● Aim of the task: Copy each line below in which the word "configuration" occurs.
─── Extracted records ───
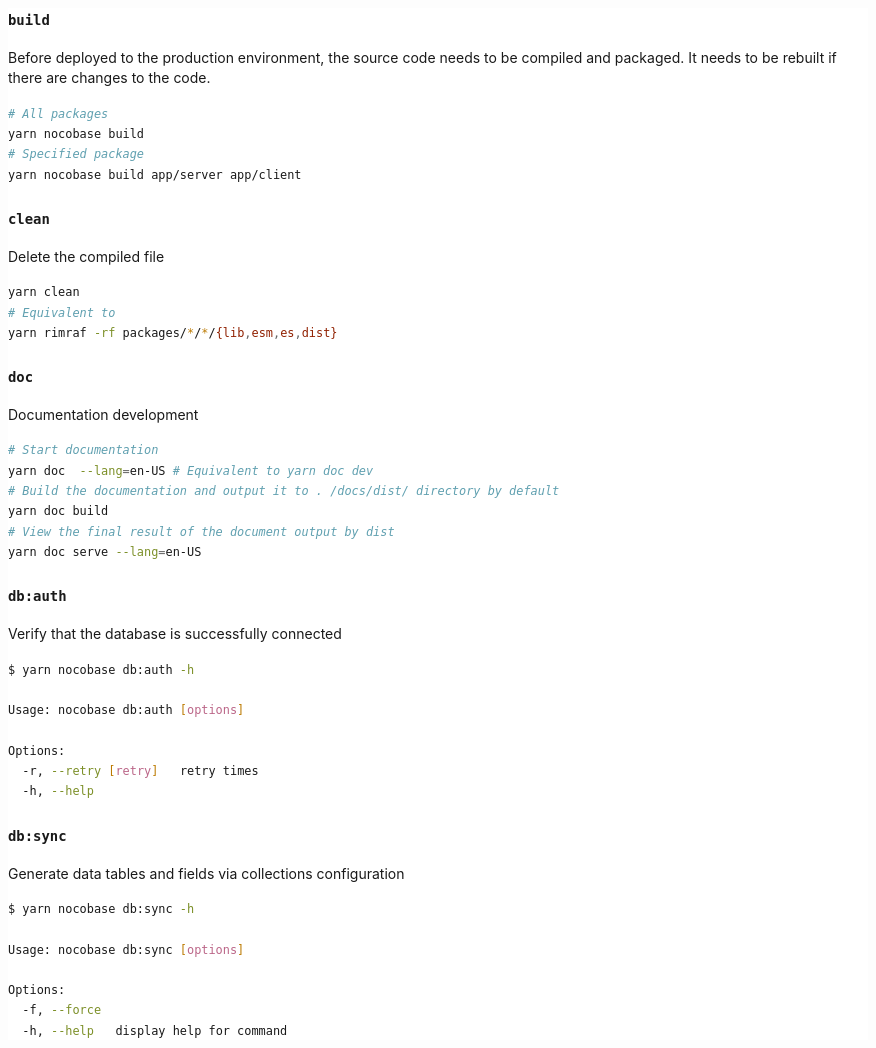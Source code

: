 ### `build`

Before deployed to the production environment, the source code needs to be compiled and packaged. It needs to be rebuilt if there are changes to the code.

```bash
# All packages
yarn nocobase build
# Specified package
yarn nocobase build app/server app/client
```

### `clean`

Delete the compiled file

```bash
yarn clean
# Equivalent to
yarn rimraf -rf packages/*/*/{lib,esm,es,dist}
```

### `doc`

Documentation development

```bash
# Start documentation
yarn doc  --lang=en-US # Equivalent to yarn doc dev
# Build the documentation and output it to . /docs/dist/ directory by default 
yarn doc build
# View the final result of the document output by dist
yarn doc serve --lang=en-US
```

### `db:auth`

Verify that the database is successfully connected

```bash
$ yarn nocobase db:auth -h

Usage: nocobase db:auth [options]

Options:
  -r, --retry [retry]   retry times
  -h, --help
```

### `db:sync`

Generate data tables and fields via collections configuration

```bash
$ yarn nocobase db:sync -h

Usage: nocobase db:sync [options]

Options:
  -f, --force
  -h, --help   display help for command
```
───
─── Extracted records ───
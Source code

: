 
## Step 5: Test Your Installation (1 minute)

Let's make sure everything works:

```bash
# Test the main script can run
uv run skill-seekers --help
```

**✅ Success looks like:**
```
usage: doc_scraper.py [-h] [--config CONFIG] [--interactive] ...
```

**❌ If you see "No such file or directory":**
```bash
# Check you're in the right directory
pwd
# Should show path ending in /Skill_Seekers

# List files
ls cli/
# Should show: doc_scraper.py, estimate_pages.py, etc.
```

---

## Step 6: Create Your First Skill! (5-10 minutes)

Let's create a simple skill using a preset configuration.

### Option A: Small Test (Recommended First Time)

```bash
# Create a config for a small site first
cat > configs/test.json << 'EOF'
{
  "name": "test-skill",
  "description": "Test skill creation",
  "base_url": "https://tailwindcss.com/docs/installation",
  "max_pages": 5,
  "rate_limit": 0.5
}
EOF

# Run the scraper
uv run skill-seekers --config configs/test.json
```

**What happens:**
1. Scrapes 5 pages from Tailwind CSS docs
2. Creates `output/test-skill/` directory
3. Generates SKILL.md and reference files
───
● Written solution:
Generate data tables and fields via collections configuration
Let's create a simple skill using a preset configuration.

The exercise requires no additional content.